Après les princes, les penseurs, les poètes, il nous reste à tracer quelques silhouettes de femmes, quelques esquisses des modes et des mœurs. Une étude de ce genre, en ce qui concerne l’Allemagne, ne peut venir qu’après celle du mouvement littéraire. En d’autres pays ce sont les habitudes sociales qui ont influé sur les lettres ; en Allemagne, c’est, au contraire, la littérature qui, sous l’inspiration des modèles étrangers, a façonné une petite société à son image.

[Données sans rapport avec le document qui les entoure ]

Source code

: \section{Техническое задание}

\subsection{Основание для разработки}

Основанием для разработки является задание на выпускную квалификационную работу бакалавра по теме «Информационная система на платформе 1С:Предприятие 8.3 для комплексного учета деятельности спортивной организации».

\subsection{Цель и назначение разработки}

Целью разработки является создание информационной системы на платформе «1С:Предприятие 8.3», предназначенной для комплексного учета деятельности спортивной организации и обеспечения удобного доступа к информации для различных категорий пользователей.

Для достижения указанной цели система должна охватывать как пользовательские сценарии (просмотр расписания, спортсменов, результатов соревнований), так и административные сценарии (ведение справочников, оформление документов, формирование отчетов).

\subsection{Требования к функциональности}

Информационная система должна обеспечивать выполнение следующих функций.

Dans la seconde moitié du XVIIe et au commencement du XVIIIe siècle, il n’y a de vie intellectuelle, de culture d’esprit que chez quelques princesses, une électrice de Hanovre, une Sophie-Charlotte. Le piétisme a commencé l’éducation des femmes de la classe moyenne. Lorsqu’il parut, dans les villes régnait un certain luxe sans élégance, une liberté de mœurs sans raffinemens. Revêtues de riches costumes, en des danses voluptueuses, les lourdes Allemandes se plaisaient à étaler leurs appas. Le piétisme aplatit les seins et recouvre les gorges; il interdit les délassemens les plus innocens, de cueillir des fleurs le dimanche, d’écouter le chant des oiseaux ; mais il excite les nerfs par une piété romantique, au clair de lune; il ouvre les sources de la vie intérieure, pure et fervente. Des cœurs qui battent à l’unisson échangent des épanchemens dans un dessein commun d’édification et de charité. Du piétisme viennent ce sérieux, cette absolue droiture dont la mère de Kant peut être citée comme modèle. L’âme s’élève parfois jusqu’à la passion sans trouble, semblable à une lampe d’autel qu’aucun souffle ne fait vaciller.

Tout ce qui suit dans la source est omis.